Working as a team – building trust between architect, builder and client
Working as a team may well sound like a clichéd aspiration, but it is an ideal we fall short of in many real-world builds. Being able to achieve an effective, trusting and cooperative working relationship between architect, builder and client is critical to the success of a Passivhaus build. In the same way that a Passivhaus build demands much attention to technical details, this ‘human’ detail is one that must also be addressed.
Typically, architects work on their designs with minimal input from those who will be tasked with building them. While this approach does not preclude a close, trusting relationship between the key parties, it does make it harder to achieve in practice. If the builder is involved in the initial stages of the project and has a meaningful input into the construction details, he or she should be able to help reduce the complexity of the build without affecting the aesthetic or the function. More importantly, early involvement of the builder will help to build trust and mutual respect with the architect. The builder is more likely to accept the design and to have a deeper understanding of its rationale.
Common misconceptions about Passivhaus buildings
While it is fairly easy to grasp what a Passivhaus is about, it remains an abstract matter for those of us who have never experienced one, and so most people find it hard to predict how they would feel about living in such a place. We have long experience of buildings that are draughty and hard to heat, or stuffy and tricky or expensive to keep cool. Many of the misconceptions about Passivhaus reflect this. Here are a few of the most common.
One of the aims of Passivhaus is to simplify the technology needed to provide a comfortable indoor environment. And one of the challenges of Passivhaus is to keep this in mind while sourcing heating from what is currently available on the market. Most heating options are designed for less efficient buildings and are therefore often oversized (they deliver too much heat) and sometimes overly complex.
Although very little space heating is needed, without any heating most occupants would find the internal temperature too cool. For an average-sized UK home built to the Passivhaus standard, the 10W/m² specific heat load translates into a total heat load of less than 1kW. A similar-sized standard-build home would typically be fitted with a 24kW natural gas boiler (admittedly, most heating engineers tend to oversize the boilers they install). This means that an average-sized Passivhaus could be heated with a single radiator in the main living space and heated towel rails in the bathroom(s).

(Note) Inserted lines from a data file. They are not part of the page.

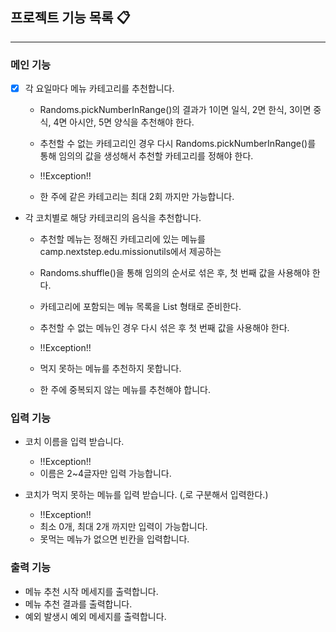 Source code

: ## 프로젝트 기능 목록 📋

---

### 메인 기능

- [x] 각 요일마다 메뉴 카테고리를 추천합니다.
  - Randoms.pickNumberInRange()의 결과가 1이면 일식, 2면 한식, 3이면 중식, 4면 아시안, 5면 양식을 추천해야 한다.
  - 추천할 수 없는 카테고리인 경우 다시 Randoms.pickNumberInRange()를 통해 임의의 값을 생성해서 추천할 카테고리를 정해야 한다.


  - !!Exception!!
  - 한 주에 같은 카테고리는 최대 2회 까지만 가능합니다.


- 각 코치별로 해당 카테코리의 음식을 추천합니다.
  - 추천할 메뉴는 정해진 카테고리에 있는 메뉴를 camp.nextstep.edu.missionutils에서 제공하는 
  - Randoms.shuffle()을 통해 임의의 순서로 섞은 후, 첫 번째 값을 사용해야 한다.
  - 카테고리에 포함되는 메뉴 목록을 List<String> 형태로 준비한다.
  - 추천할 수 없는 메뉴인 경우 다시 섞은 후 첫 번째 값을 사용해야 한다.
 

  - !!Exception!!
  - 먹지 못하는 메뉴를 추천하지 못합니다.
  - 한 주에 중복되지 않는 메뉴를 추천해야 합니다.

###  입력 기능

- 코치 이름을 입력 받습니다.
  - !!Exception!!
  - 이름은 2~4글자만 입력 가능합니다.


- 코치가 먹지 못하는 메뉴를 입력 받습니다. (,로 구분해서 입력한다.)
  - !!Exception!!
  - 최소 0개, 최대 2개 까지만 입력이 가능합니다.
  - 못먹는 메뉴가 없으면 빈칸을 입력합니다.

### 출력 기능

- 메뉴 추천 시작 메세지를 출력합니다.
- 메뉴 추천 결과를 출력합니다.
- 예외 발생시 예외 메세지를 출력합니다. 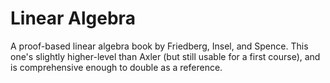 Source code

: # Linear Algebra
A proof-based linear algebra book by Friedberg, Insel, and Spence. This one's slightly higher-level than Axler (but still usable for a first course), and is comprehensive enough to double as a reference.
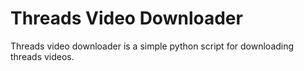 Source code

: # Threads Video Downloader

Threads video downloader is a simple python script for downloading threads videos.
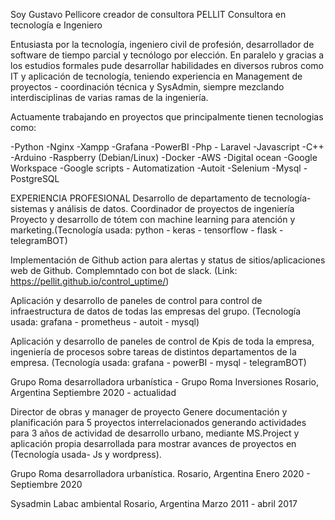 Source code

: Soy Gustavo Pellicore creador de consultora PELLIT
Consultora en tecnología e Ingeniero

Entusiasta por la tecnología, ingeniero civil de profesión, desarrollador de software de tiempo parcial y tecnólogo por elección. 
En paralelo y gracias a los estudios formales pude desarrollar habilidades en diversos rubros como IT y aplicación de tecnología, teniendo experiencia en Management de proyectos - coordinación técnica y SysAdmin, siempre mezclando interdisciplinas de varias ramas de la ingeniería.

Actuamente trabajando en proyectos que principalmente tienen tecnologias como: 

-Python
-Nginx
-Xampp
-Grafana
-PowerBI
-Php - Laravel
-Javascript
-C++
-Arduino
-Raspberry (Debian/Linux)
-Docker
-AWS
-Digital ocean
-Google Workspace
-Google scripts - Automatization
-Autoit
-Selenium
-Mysql
-PostgreSQL


EXPERIENCIA PROFESIONAL
Desarrollo de departamento de tecnología-sistemas y análisis de datos.
Coordinador de proyectos de ingeniería 
Proyecto y desarrollo de tótem con machine learning para atención y marketing.(Tecnología usada: python - keras - tensorflow - flask - telegramBOT)

Implementación de Github action para alertas y status de sitios/aplicaciones web de Github.
      Complemntado con bot de slack.
      (Link: https://pellit.github.io/control_uptime/)

Aplicación y desarrollo de paneles de control para control de infraestructura de datos de todas las empresas del grupo.
      (Tecnología usada: grafana - prometheus - autoit - mysql)

Aplicación y desarrollo de paneles de control de Kpis de toda la empresa, ingeniería de procesos sobre tareas de distintos departamentos de la empresa.
      (Tecnología usada: grafana - powerBI - mysql  - telegramBOT)

Grupo Roma desarrolladora urbanística - Grupo Roma Inversiones
Rosario, Argentina
Septiembre 2020 - actualidad 

Director de obras y manager de proyecto
Genere documentación y planificación para 5 proyectos interrelacionados generando actividades para 3 años de actividad de desarrollo urbano, mediante MS.Project y aplicación propia desarrollada para mostrar avances de proyectos en (Tecnología usada- Js y wordpress).

Grupo Roma desarrolladora urbanística.
Rosario, Argentina 
Enero 2020 - Septiembre 2020

Sysadmin
Labac ambiental
Rosario, Argentina
Marzo 2011 - abril 2017

<!---
pellit/pellit is a ✨ special ✨ repository because its `README.md` (this file) appears on your GitHub profile.
You can click the Preview link to take a look at your changes.
--->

The Passivhaus standard does not explicitly specify what form of heating should be used. As we saw on the previous page, the annual primary energy demand limit discourages the direct use of electricity for water heating. This limit similarly discourages the direct use of electricity for space heating. The specific heat load limit of 10W/m² is low enough to allow heat to be provided via the ventilation system. A small supply duct radiator adds heat (via hot water or an electric element) into the supplied air (see Chapter 12, page 202). Allied to this, in average and smaller-sized dwellings, the PHI encourages the use of ‘compact units’, which combine the ventilation function with the provision of hot water and the input of the small amounts of heat, distributed via the ventilation system, needed for space heating.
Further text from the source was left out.